5. Chronology through trusted attestation

Date: 2025-02-27

Status

Accepted

Context

A key challenge we face when merging state is providing a shared sense of chronological ordering. Depending upon which event occurred first, the resultant merged state may differ.

With clocks drifting across machines and synchronising them fraught with issues, it is not as simple as capturing a local timestamp.

One solution is trusted timestamp attestation servers as per RFC 3161, relying upon trusted remote machines to provide trusted timestamps. We can run these servers ourselves, or rely upon third-party servers such as Free TSA.

An alternative is matrix clocks, which can provide a logical sense of chronological ordering.

Decision

Relying upon third party attestation servers is undesirable, and running a fleet of those servers ourselves introduces another component within the stack and increases deployment complexity.

Matrix clocks on the other hand will make storage and replication significantly more complex to implement and reason about.

In the end, we have decided on an approach similar to timestamp attestation servers, but making it a part of Data Mesher itself.

One or more instances within a Data Mesher cluster will be designated as trusted. After each merge operation, each instance within the cluster will append an ED25519-based signature to relevant sections of its new local state.

Only state signed and verified as coming from a trusted instance is to be used when determining the chronological ordering of events.

Unverified state should be ignored and reported.

Where more than one trusted signature is available, the earliest signature is to be used to determine chronological ordering.

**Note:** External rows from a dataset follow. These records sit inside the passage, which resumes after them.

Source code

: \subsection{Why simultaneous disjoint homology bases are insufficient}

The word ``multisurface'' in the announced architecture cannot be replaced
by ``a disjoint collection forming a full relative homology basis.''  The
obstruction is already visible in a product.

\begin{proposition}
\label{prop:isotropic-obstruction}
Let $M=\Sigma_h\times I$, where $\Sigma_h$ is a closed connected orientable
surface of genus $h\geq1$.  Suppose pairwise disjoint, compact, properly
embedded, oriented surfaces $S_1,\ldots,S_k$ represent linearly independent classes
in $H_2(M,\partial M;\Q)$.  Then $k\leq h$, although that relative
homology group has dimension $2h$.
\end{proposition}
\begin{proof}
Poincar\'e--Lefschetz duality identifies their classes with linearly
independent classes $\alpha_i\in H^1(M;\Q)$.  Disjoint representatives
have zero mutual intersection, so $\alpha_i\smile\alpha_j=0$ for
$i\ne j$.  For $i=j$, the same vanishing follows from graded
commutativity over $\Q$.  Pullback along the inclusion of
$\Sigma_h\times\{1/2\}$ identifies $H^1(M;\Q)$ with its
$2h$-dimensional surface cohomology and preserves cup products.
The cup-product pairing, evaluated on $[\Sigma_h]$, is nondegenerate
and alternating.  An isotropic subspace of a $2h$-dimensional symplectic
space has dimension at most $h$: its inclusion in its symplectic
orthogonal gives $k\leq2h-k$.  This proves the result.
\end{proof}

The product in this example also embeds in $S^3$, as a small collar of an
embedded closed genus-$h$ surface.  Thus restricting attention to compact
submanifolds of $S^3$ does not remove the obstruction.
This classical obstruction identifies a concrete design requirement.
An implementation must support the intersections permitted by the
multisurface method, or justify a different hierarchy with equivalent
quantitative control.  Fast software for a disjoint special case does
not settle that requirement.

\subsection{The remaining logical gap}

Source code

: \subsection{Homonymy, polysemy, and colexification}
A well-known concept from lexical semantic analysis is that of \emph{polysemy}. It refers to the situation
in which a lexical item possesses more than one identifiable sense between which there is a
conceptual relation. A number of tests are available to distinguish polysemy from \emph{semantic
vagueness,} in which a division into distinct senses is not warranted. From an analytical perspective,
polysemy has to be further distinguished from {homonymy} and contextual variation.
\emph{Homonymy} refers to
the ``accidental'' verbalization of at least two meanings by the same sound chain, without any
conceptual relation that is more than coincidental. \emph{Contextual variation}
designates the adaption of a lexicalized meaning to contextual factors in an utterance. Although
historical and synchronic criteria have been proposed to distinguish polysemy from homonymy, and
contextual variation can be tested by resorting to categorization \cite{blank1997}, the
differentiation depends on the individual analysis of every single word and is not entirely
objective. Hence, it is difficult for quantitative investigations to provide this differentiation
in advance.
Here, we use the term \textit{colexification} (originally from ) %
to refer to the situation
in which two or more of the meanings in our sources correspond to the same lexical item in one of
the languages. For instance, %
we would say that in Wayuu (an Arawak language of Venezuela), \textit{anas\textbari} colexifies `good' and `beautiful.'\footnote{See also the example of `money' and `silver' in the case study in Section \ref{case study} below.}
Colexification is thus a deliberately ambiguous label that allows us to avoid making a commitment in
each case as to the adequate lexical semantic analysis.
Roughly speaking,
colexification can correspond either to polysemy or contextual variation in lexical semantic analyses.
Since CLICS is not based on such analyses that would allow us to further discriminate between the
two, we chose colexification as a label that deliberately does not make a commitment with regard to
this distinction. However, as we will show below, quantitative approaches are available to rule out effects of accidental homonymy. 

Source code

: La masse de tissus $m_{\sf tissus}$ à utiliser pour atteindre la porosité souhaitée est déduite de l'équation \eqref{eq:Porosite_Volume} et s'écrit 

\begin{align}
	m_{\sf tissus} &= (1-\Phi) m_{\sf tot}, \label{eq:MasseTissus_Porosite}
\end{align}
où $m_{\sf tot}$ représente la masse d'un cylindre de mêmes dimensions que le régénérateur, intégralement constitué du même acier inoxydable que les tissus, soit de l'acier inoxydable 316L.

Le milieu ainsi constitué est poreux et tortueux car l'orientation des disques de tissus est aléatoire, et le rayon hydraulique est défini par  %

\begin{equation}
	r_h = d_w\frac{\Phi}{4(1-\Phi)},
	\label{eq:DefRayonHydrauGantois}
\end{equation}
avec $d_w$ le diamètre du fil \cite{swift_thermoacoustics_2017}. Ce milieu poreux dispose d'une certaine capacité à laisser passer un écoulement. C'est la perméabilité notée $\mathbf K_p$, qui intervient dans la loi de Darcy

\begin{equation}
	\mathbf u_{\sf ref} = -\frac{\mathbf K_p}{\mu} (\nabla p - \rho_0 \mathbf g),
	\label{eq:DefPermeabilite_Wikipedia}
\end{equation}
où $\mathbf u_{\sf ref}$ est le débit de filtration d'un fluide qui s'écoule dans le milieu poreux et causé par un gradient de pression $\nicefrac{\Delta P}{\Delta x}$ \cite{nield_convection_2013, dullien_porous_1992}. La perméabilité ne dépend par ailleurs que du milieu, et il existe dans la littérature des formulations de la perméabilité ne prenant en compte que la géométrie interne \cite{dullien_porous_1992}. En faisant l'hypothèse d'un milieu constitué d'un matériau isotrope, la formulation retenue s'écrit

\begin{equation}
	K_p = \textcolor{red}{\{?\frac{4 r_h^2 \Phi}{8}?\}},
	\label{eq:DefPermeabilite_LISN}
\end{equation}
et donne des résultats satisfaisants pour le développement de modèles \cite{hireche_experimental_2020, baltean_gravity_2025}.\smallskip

The signatures in question will look something like the following, with each entry being keyed by an ED25519 public key:

{
    "foo": "bar",
    "fizz": 1,
    "signatures": {
        "4/rs1S8OqrcB1m6OTyQ/9L5W9mJ7hmknqnQ+ZQVHmS4=": {
            "signed_at": "2025-02-18T17:01:27.88Z",
            "signature": "hqyEMpT+oQEysX1eJ2iKAznzvmAGoZc5cfDTKB3NKyr8yKtGV87ZKNsBMYnq0LEGKDzUjcnOKGFoEXttEab4Dw=="
        },
        "uD6UZzmMqr7spmAYTO9UI6qCCfsHClFjMGRqxLN6Fjs=": {
            "signed_at": "2025-02-18T17:01:30.489Z",
            "signature": "QHPLEMK3S5Hl0gYvV7QffY+R2Kg9wAIcBbEbcJMVArdvM+nWpu3bC42jQSmmcO+zHtaOKWEgUYT2Why2MZ/WCQ=="
        }
    }
}

Signing and verification should be performed on the payload without the signatures field, e.g.:

1
2
3
4
{
    "foo": "bar",
    "fizz": 1
}

Consequences

This decision weakens the decentralised properties of Data Mesher by introducing trusted nodes.

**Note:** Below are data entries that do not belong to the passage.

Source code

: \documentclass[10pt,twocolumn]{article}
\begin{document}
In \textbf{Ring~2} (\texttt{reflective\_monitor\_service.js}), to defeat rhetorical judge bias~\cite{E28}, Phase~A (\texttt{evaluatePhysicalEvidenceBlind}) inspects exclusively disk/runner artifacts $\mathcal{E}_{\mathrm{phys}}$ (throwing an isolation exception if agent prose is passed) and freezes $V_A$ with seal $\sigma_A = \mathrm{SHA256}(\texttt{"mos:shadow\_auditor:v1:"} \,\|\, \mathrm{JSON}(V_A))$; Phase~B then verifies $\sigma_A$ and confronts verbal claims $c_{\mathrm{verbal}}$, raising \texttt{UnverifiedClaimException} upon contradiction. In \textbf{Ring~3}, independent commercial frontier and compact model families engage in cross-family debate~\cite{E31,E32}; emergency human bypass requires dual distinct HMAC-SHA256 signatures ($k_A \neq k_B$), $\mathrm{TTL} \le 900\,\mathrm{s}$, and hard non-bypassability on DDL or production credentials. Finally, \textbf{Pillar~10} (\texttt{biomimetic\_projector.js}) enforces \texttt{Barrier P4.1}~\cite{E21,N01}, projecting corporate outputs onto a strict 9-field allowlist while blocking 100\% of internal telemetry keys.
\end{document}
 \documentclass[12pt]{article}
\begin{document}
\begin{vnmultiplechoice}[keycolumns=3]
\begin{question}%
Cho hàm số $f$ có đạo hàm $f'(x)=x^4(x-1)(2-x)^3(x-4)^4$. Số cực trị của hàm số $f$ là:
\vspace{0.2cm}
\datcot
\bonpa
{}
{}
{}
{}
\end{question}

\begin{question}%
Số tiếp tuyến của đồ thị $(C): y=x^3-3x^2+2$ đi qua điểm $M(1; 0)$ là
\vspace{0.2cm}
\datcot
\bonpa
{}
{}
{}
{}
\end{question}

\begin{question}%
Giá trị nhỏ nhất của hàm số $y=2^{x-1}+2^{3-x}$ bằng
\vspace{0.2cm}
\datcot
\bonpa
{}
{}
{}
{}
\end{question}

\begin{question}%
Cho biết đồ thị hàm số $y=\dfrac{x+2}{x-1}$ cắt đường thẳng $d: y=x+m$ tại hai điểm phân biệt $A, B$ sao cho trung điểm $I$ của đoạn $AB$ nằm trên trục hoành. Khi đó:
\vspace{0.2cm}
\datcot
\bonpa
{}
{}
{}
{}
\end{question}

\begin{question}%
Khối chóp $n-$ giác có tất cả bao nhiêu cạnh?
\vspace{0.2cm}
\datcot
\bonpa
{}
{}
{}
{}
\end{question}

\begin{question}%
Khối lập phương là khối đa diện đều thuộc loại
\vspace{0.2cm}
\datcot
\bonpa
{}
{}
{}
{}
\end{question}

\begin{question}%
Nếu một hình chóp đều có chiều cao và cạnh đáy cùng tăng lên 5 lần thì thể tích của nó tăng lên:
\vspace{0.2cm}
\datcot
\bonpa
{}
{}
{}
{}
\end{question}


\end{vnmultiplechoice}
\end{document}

If the machines in question were to become compromised, or their private keys obtained, a bad actor could inject malicious data.

In addition, this design choice introduces a propagation delay, as state from untrusted instances needs to merge through trusted instances before other nodes in the cluster will respect the changes.

If no trusted instances are reachable within the cluster, no state changes can be made until they are restored, reducing the cluster to a read-only mode.

That being said, Data Mesher is intended to track hostnames and types of application data which do not update frequently and will have relatively large times to live.